■ **RECORDED INFORMATION**
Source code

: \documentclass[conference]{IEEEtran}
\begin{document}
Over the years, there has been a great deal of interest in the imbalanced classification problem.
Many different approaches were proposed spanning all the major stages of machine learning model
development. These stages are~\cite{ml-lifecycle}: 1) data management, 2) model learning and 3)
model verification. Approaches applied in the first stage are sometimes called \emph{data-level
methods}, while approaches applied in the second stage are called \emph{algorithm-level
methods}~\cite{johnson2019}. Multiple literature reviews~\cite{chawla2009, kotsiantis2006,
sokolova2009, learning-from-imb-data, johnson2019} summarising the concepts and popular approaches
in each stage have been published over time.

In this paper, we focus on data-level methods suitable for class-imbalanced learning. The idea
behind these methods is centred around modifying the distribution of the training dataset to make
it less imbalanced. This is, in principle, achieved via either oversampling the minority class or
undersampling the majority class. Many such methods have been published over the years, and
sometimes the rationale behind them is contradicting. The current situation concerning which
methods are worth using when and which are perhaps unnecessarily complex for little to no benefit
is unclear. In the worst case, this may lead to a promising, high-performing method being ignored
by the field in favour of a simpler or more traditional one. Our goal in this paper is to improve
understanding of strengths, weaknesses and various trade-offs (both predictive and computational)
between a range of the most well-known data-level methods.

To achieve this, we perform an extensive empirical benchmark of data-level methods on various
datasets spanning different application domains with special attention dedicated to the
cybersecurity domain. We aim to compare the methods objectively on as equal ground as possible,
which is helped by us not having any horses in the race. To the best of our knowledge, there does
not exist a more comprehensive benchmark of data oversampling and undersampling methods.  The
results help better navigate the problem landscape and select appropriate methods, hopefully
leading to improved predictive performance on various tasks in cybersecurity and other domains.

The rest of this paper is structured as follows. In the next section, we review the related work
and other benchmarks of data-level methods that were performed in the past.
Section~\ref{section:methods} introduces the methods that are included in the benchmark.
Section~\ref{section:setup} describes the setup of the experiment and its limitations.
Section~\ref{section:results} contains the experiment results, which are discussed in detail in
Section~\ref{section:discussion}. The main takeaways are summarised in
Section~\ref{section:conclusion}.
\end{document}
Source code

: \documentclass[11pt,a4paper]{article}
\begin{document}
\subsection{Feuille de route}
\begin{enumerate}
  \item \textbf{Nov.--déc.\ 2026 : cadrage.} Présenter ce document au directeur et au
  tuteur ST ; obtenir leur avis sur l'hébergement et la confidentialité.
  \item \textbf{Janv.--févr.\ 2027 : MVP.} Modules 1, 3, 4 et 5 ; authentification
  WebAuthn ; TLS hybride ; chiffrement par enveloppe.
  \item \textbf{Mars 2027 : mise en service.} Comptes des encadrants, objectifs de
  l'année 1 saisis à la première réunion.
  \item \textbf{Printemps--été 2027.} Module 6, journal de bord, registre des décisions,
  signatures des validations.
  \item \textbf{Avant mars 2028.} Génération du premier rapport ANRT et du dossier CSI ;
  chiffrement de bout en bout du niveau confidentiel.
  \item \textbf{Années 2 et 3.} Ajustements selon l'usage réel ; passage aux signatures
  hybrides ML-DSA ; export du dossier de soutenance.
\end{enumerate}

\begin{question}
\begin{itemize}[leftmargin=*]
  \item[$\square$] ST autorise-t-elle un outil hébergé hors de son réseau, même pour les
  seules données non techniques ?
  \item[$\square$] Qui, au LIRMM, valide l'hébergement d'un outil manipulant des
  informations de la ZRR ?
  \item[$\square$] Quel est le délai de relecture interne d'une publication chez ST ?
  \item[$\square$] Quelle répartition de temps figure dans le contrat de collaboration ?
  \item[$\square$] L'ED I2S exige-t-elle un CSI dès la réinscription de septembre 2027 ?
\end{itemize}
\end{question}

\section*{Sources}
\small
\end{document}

■ **WORK REQUEST**
Copy out, word for word, the part of the entries above that begins at the line with "seules données non techniques ?" and ends at the line with "de collaboration ?", including both.

■ **ANSWER TO THIS EXERCISE**
  seules données non techniques ?
  \item[$\square$] Qui, au LIRMM, valide l'hébergement d'un outil manipulant des
  informations de la ZRR ?
  \item[$\square$] Quel est le délai de relecture interne d'une publication chez ST ?
  \item[$\square$] Quelle répartition de temps figure dans le contrat de collaboration ?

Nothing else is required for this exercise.